Task brief
An exact copy of every record below is what's needed here.

Data shown START

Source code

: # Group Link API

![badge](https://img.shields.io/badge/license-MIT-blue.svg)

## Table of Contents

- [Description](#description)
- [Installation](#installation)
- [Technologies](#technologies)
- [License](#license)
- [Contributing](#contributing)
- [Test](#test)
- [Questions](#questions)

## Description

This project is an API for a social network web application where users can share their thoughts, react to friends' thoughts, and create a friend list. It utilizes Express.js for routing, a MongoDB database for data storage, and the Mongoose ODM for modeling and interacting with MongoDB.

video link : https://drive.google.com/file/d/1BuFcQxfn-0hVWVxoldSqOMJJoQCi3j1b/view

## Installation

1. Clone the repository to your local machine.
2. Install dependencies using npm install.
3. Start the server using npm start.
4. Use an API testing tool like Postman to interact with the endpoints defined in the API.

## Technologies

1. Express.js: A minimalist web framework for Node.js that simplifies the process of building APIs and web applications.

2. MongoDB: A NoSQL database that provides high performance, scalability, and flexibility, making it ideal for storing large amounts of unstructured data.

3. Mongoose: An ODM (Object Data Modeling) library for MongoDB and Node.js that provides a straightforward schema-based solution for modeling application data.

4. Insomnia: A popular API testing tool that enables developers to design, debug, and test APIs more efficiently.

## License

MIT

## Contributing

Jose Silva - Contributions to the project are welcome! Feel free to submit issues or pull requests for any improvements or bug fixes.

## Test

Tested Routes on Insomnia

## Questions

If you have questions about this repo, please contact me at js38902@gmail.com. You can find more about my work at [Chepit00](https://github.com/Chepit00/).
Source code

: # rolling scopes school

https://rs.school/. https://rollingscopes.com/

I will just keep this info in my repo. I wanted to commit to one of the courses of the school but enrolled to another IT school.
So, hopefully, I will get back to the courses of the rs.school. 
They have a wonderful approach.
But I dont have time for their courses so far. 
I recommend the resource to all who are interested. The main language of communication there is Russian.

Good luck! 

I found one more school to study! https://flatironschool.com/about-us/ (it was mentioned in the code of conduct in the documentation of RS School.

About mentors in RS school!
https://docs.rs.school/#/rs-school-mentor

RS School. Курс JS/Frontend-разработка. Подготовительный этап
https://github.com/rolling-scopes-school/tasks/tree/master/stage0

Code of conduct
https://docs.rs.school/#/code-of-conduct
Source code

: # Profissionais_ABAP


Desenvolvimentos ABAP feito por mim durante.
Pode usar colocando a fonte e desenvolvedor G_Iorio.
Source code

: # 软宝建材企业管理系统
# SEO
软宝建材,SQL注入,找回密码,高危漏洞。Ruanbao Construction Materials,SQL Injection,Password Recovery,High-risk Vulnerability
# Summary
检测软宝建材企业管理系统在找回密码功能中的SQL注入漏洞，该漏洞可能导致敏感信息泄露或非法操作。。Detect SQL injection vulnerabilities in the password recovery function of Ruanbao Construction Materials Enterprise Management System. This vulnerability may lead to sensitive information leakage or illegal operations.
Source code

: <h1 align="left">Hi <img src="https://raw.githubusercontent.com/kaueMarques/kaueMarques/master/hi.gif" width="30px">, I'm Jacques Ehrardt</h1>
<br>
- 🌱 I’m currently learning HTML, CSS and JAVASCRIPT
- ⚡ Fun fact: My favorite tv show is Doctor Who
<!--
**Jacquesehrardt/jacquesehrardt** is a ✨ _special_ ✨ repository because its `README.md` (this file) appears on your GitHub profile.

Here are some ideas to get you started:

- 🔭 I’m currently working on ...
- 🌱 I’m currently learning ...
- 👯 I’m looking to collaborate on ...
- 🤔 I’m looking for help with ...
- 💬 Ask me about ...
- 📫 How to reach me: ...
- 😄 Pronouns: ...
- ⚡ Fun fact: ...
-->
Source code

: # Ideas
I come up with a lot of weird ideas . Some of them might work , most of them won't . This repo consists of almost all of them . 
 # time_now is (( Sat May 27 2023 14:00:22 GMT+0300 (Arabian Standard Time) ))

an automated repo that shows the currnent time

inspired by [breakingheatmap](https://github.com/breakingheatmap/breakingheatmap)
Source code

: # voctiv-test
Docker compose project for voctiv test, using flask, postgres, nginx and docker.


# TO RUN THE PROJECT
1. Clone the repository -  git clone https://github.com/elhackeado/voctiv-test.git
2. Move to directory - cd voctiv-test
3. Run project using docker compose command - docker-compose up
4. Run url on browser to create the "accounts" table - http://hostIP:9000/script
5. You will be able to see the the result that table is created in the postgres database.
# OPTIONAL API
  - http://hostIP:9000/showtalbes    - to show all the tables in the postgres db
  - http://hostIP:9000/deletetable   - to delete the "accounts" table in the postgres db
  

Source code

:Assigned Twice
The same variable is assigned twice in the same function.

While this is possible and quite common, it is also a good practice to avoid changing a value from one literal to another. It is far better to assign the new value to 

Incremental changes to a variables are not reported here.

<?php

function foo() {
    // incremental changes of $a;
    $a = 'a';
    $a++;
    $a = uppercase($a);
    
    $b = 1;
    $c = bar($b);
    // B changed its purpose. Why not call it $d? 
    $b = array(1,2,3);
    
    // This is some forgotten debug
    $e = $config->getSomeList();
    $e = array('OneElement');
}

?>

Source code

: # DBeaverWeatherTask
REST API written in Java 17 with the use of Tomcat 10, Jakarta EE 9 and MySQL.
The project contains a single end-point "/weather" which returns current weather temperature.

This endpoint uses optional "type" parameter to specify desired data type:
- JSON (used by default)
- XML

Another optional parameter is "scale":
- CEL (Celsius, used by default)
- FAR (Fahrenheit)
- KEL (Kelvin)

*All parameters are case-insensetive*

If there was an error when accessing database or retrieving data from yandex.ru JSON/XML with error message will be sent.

Data shown END

Problem solution
Source code

: # Group Link API

![badge](https://img.shields.io/badge/license-MIT-blue.svg)

## Table of Contents

- [Description](#description)
- [Installation](#installation)
- [Technologies](#technologies)
- [License](#license)
- [Contributing](#contributing)
- [Test](#test)
- [Questions](#questions)

## Description

This project is an API for a social network web application where users can share their thoughts, react to friends' thoughts, and create a friend list. It utilizes Express.js for routing, a MongoDB database for data storage, and the Mongoose ODM for modeling and interacting with MongoDB.

video link : https://drive.google.com/file/d/1BuFcQxfn-0hVWVxoldSqOMJJoQCi3j1b/view

## Installation

1. Clone the repository to your local machine.
2. Install dependencies using npm install.
3. Start the server using npm start.
4. Use an API testing tool like Postman to interact with the endpoints defined in the API.

## Technologies

1. Express.js: A minimalist web framework for Node.js that simplifies the process of building APIs and web applications.

2. MongoDB: A NoSQL database that provides high performance, scalability, and flexibility, making it ideal for storing large amounts of unstructured data.

3. Mongoose: An ODM (Object Data Modeling) library for MongoDB and Node.js that provides a straightforward schema-based solution for modeling application data.

4. Insomnia: A popular API testing tool that enables developers to design, debug, and test APIs more efficiently.

## License

MIT

## Contributing

Jose Silva - Contributions to the project are welcome! Feel free to submit issues or pull requests for any improvements or bug fixes.

## Test

Tested Routes on Insomnia

## Questions

If you have questions about this repo, please contact me at js38902@gmail.com. You can find more about my work at [Chepit00](https://github.com/Chepit00/).
Source code

: # rolling scopes school

https://rs.school/. https://rollingscopes.com/

I will just keep this info in my repo. I wanted to commit to one of the courses of the school but enrolled to another IT school.
So, hopefully, I will get back to the courses of the rs.school. 
They have a wonderful approach.
But I dont have time for their courses so far. 
I recommend the resource to all who are interested. The main language of communication there is Russian.

Good luck! 

I found one more school to study! https://flatironschool.com/about-us/ (it was mentioned in the code of conduct in the documentation of RS School.

About mentors in RS school!
https://docs.rs.school/#/rs-school-mentor

RS School. Курс JS/Frontend-разработка. Подготовительный этап
https://github.com/rolling-scopes-school/tasks/tree/master/stage0

Code of conduct
https://docs.rs.school/#/code-of-conduct
Source code

: # Profissionais_ABAP


Desenvolvimentos ABAP feito por mim durante.
Pode usar colocando a fonte e desenvolvedor G_Iorio.
Source code

: # 软宝建材企业管理系统
# SEO
软宝建材,SQL注入,找回密码,高危漏洞。Ruanbao Construction Materials,SQL Injection,Password Recovery,High-risk Vulnerability
# Summary
检测软宝建材企业管理系统在找回密码功能中的SQL注入漏洞，该漏洞可能导致敏感信息泄露或非法操作。。Detect SQL injection vulnerabilities in the password recovery function of Ruanbao Construction Materials Enterprise Management System. This vulnerability may lead to sensitive information leakage or illegal operations.
Source code

: <h1 align="left">Hi <img src="https://raw.githubusercontent.com/kaueMarques/kaueMarques/master/hi.gif" width="30px">, I'm Jacques Ehrardt</h1>
<br>
- 🌱 I’m currently learning HTML, CSS and JAVASCRIPT
- ⚡ Fun fact: My favorite tv show is Doctor Who
<!--
**Jacquesehrardt/jacquesehrardt** is a ✨ _special_ ✨ repository because its `README.md` (this file) appears on your GitHub profile.

Here are some ideas to get you started:

- 🔭 I’m currently working on ...
- 🌱 I’m currently learning ...
- 👯 I’m looking to collaborate on ...
- 🤔 I’m looking for help with ...
- 💬 Ask me about ...
- 📫 How to reach me: ...
- 😄 Pronouns: ...
- ⚡ Fun fact: ...
-->
Source code

: # Ideas
I come up with a lot of weird ideas . Some of them might work , most of them won't . This repo consists of almost all of them . 
 # time_now is (( Sat May 27 2023 14:00:22 GMT+0300 (Arabian Standard Time) ))

an automated repo that shows the currnent time

inspired by [breakingheatmap](https://github.com/breakingheatmap/breakingheatmap)
Source code

: # voctiv-test
Docker compose project for voctiv test, using flask, postgres, nginx and docker.


# TO RUN THE PROJECT
1. Clone the repository -  git clone https://github.com/elhackeado/voctiv-test.git
2. Move to directory - cd voctiv-test
3. Run project using docker compose command - docker-compose up
4. Run url on browser to create the "accounts" table - http://hostIP:9000/script
5. You will be able to see the the result that table is created in the postgres database.
# OPTIONAL API
  - http://hostIP:9000/showtalbes    - to show all the tables in the postgres db
  - http://hostIP:9000/deletetable   - to delete the "accounts" table in the postgres db
  

Source code

:Assigned Twice
The same variable is assigned twice in the same function.

While this is possible and quite common, it is also a good practice to avoid changing a value from one literal to another. It is far better to assign the new value to 

Incremental changes to a variables are not reported here.

<?php

function foo() {
    // incremental changes of $a;
    $a = 'a';
    $a++;
    $a = uppercase($a);
    
    $b = 1;
    $c = bar($b);
    // B changed its purpose. Why not call it $d? 
    $b = array(1,2,3);
    
    // This is some forgotten debug
    $e = $config->getSomeList();
    $e = array('OneElement');
}

?>

Source code

: # DBeaverWeatherTask
REST API written in Java 17 with the use of Tomcat 10, Jakarta EE 9 and MySQL.
The project contains a single end-point "/weather" which returns current weather temperature.

This endpoint uses optional "type" parameter to specify desired data type:
- JSON (used by default)
- XML

Another optional parameter is "scale":
- CEL (Celsius, used by default)
- FAR (Fahrenheit)
- KEL (Kelvin)

*All parameters are case-insensetive*

If there was an error when accessing database or retrieving data from yandex.ru JSON/XML with error message will be sent.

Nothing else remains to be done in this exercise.